Stored records:
>>>>>

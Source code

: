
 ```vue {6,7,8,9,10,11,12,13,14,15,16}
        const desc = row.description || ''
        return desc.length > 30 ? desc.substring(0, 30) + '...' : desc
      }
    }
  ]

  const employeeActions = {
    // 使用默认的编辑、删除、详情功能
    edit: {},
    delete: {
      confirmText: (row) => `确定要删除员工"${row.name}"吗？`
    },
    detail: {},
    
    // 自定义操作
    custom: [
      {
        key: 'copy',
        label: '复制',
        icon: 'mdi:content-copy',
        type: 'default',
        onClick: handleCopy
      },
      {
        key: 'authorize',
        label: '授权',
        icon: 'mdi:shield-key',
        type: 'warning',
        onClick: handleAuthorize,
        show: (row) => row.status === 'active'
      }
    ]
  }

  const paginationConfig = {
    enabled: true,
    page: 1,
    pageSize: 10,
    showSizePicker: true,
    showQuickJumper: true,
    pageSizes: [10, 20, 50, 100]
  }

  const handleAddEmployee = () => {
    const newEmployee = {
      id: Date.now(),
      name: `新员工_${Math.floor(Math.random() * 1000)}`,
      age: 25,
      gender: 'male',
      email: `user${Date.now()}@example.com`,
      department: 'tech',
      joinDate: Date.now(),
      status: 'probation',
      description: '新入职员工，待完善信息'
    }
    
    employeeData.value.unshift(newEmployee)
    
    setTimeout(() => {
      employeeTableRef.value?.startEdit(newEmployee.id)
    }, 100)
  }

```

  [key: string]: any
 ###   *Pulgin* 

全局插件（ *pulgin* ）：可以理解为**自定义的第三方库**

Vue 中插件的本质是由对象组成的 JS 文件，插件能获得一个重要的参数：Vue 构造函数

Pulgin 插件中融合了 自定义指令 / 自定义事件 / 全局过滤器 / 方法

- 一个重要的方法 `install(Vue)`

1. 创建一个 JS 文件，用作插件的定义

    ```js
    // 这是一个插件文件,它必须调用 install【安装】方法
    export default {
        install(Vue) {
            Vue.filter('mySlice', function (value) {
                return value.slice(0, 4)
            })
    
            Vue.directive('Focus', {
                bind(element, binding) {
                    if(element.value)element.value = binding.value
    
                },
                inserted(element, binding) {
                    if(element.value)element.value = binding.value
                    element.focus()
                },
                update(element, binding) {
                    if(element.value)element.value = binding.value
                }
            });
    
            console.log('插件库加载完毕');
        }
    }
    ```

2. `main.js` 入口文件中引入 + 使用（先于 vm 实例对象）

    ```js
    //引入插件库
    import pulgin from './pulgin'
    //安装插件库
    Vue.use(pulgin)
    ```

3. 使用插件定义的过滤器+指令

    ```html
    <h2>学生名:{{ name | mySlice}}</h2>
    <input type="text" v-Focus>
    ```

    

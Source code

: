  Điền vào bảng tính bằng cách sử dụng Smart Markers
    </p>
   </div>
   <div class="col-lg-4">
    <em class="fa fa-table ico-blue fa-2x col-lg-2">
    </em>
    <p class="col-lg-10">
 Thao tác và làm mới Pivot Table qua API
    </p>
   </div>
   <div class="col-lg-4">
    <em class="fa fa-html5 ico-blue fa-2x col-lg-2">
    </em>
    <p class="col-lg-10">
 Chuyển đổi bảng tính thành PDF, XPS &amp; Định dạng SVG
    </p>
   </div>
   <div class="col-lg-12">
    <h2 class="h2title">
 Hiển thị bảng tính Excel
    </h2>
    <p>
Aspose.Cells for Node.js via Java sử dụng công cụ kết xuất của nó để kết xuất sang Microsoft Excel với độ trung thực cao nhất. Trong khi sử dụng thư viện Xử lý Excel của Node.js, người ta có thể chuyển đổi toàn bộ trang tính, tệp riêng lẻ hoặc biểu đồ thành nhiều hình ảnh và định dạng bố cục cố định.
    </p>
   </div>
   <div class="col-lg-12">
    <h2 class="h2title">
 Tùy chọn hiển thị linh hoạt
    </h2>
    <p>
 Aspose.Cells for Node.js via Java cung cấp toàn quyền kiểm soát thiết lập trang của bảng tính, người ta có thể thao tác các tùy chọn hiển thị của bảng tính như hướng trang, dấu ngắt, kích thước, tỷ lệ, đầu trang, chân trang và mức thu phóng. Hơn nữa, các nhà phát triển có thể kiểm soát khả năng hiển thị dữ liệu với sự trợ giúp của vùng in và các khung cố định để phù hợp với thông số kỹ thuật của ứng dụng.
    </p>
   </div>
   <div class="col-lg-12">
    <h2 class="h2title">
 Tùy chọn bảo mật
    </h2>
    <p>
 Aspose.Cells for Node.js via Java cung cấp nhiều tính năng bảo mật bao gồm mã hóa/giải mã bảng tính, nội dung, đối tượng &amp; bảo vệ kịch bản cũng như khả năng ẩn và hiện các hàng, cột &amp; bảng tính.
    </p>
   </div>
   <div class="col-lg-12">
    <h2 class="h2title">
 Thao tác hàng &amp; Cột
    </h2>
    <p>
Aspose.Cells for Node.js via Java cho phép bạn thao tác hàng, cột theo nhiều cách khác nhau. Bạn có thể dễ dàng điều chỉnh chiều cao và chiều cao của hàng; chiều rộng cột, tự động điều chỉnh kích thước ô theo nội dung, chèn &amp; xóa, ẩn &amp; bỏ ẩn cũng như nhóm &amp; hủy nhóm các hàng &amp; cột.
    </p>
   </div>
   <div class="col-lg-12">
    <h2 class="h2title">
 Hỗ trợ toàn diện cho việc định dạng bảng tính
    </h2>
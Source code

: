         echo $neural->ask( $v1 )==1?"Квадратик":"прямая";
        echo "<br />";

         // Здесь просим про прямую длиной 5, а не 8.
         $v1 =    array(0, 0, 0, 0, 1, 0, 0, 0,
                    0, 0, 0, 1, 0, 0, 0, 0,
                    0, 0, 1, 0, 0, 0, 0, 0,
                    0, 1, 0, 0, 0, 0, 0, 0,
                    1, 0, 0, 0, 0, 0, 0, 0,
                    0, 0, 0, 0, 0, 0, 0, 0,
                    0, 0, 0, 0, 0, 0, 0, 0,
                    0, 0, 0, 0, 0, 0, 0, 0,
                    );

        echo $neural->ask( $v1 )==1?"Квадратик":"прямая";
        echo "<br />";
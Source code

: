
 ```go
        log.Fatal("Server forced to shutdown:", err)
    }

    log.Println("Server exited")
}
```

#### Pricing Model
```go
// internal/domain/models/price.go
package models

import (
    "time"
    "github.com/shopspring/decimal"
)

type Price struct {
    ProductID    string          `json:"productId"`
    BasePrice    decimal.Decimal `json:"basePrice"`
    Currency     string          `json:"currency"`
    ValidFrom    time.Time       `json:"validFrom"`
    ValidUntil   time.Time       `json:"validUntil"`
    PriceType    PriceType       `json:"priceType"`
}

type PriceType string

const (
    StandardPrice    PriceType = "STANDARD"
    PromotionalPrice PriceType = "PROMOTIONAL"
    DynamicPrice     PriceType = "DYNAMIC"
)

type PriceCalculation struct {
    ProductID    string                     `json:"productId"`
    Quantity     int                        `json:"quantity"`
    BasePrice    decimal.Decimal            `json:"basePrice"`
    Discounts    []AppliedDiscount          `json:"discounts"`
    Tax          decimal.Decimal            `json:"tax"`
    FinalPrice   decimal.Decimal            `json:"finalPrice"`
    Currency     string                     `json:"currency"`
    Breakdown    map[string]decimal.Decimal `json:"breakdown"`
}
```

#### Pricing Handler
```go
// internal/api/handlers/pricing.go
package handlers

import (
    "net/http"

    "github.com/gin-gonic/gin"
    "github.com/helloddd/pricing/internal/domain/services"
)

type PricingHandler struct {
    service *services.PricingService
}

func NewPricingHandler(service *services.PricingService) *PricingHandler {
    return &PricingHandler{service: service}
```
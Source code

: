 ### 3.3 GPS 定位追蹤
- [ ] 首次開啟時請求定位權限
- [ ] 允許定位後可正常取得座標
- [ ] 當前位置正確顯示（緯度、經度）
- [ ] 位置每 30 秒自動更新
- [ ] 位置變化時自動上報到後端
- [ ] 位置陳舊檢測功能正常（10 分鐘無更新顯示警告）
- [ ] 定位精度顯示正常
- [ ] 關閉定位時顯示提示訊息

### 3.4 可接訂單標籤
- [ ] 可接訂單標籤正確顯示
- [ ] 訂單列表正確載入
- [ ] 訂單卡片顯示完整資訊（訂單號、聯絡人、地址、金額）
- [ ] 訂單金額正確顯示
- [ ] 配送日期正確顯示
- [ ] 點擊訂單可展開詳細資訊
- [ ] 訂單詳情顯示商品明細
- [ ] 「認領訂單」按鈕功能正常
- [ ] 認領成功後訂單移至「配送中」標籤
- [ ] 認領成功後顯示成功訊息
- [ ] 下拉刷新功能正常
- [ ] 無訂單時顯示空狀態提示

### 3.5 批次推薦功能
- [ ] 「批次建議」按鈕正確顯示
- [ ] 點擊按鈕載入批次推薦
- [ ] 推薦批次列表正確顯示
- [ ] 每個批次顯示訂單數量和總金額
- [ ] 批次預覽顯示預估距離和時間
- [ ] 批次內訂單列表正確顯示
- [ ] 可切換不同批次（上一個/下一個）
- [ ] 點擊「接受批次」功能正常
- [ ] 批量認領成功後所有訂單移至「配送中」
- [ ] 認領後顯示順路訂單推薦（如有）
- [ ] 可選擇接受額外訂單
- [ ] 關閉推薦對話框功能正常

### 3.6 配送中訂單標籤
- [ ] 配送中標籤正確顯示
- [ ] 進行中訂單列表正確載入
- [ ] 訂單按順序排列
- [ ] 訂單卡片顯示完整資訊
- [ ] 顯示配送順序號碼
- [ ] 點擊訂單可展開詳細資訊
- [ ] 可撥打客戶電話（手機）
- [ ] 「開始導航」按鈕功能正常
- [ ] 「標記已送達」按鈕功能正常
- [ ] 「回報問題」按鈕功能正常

<<<<<

Assignment:
Wherever the word "PriceType" turns up in the records, copy out the line it is on.

Response to the exercise:
    PriceType    PriceType       `json:"priceType"`
type PriceType string
    StandardPrice    PriceType = "STANDARD"
    PromotionalPrice PriceType = "PROMOTIONAL"
    DynamicPrice     PriceType = "DYNAMIC"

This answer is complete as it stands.